Environmental Reporting Dashboards for OpenStack from BBC R&D

Background

Data centres are widely known to be energy-intensive and were estimated to form around 1% of global electricity consumption in 2018. The first step in reducing the environmental impact of data centres and cloud deployments is to measure it – and increasingly, cloud users want to understand their individual impact. Providing this information to users can motivate them to reduce inefficient usage – for example, by avoiding unnecessary computations.

Public cloud providers are beginning to provide more data to users about their environmental impact, with Microsoft Azure, Google Cloud and Amazon Web Services releasing tools to show users the carbon footprint of their workloads. As operators of OpenStack cloud deployments, can we make the same service available to our users?

At BBC Research & Development, we have built and deployed two OpenStack cloud environments based in on-premise data centres, which staff in the department can use for research purposes. Virtual machines (VMs) can host web servers, process media or be used for machine learning.

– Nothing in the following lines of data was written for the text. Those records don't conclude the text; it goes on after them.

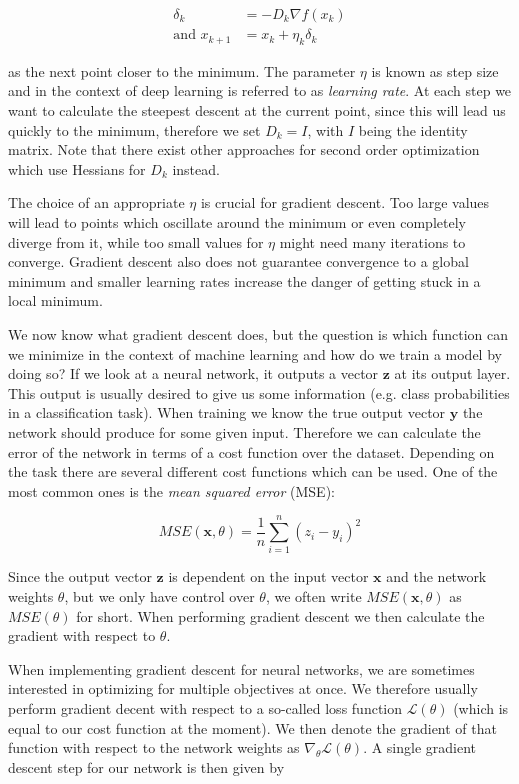 \begin{align*}
  \delta_k &= -D_k \nabla f(x_k) \\
  \text{and } x_{k+1} &= x_k + \eta_k \delta_k
\end{align*}

as the next point closer to the minimum. The parameter $\eta$ is known as step size and in the context of deep learning is referred to as \textit{learning rate}. At each step we want to calculate the steepest descent at the current point, since this will lead us quickly to the minimum, therefore we set $D_k = I$, with $I$ being the identity matrix. Note that there exist other approaches for second order optimization which use Hessians for $D_k$ instead.

The choice of an appropriate $\eta$ is crucial for gradient descent. Too large values will lead to points which oscillate around the minimum or even completely diverge from it, while too small values for $\eta$ might need many iterations to converge. Gradient descent also does not guarantee convergence to a global minimum and smaller learning rates increase the danger of getting stuck in a local minimum.

We now know what gradient descent does, but the question is which function can we minimize in the context of machine learning and how do we train a model by doing so? If we look at a neural network, it outputs a vector $\mathbf{z}$ at its output layer. This output is usually desired to give us some information (e.g. class probabilities in a classification task). When training we know the true output vector $\mathbf{y}$ the network should produce for some given input. Therefore we can calculate the error of the network in terms of a cost function over the dataset. Depending on the task there are several different cost functions which can be used. One of the most common ones is the \textit{mean squared error} (MSE):

\begin{equation*}
  MSE(\mathbf{x}, \theta) = \frac{1}{n} \sum^n_{i=1} (z_i - y_i)^2
\end{equation*}

Since the output vector $\mathbf{z}$ is dependent on the input vector $\mathbf{x}$ and the network weights $\theta$, but we only have control over $\theta$, we often write $MSE(\mathbf{x}, \theta)$ as $MSE(\theta)$ for short. When performing gradient descent we then calculate the gradient with respect to $\theta$. 

When implementing gradient descent for neural networks, we are sometimes interested in optimizing for multiple objectives at once. We therefore usually perform gradient decent with respect to a so-called loss function $\mathcal{L}(\theta)$ (which is equal to our cost function at the moment). We then denote the gradient of that function with respect to the network weights as $\nabla_\theta \mathcal{L}(\theta)$. A single gradient descent step for our network is then given by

Scope and the accepted approach for reporting emissions

We decided to focus on understanding the carbon dioxide emissions related to the electricity usage of data centres (scope 2 emissions) and investigate whether we could report the emissions each VM is directly responsible for to users. A VM’s emissions should be representative of its workload so that if users try to reduce their environmental impact by making changes to their workloads, this is reflected in the data. A full lifecycle assessment of a data centre would also consider factors such as material usage and emissions released during hardware manufacture, classified as scope 3 emissions. However, due to limited data from manufacturers, this is often difficult to report accurately. We wanted to give users agency over their individual usage and focus on factors they could realistically change, so we deemed it out of scope for this study.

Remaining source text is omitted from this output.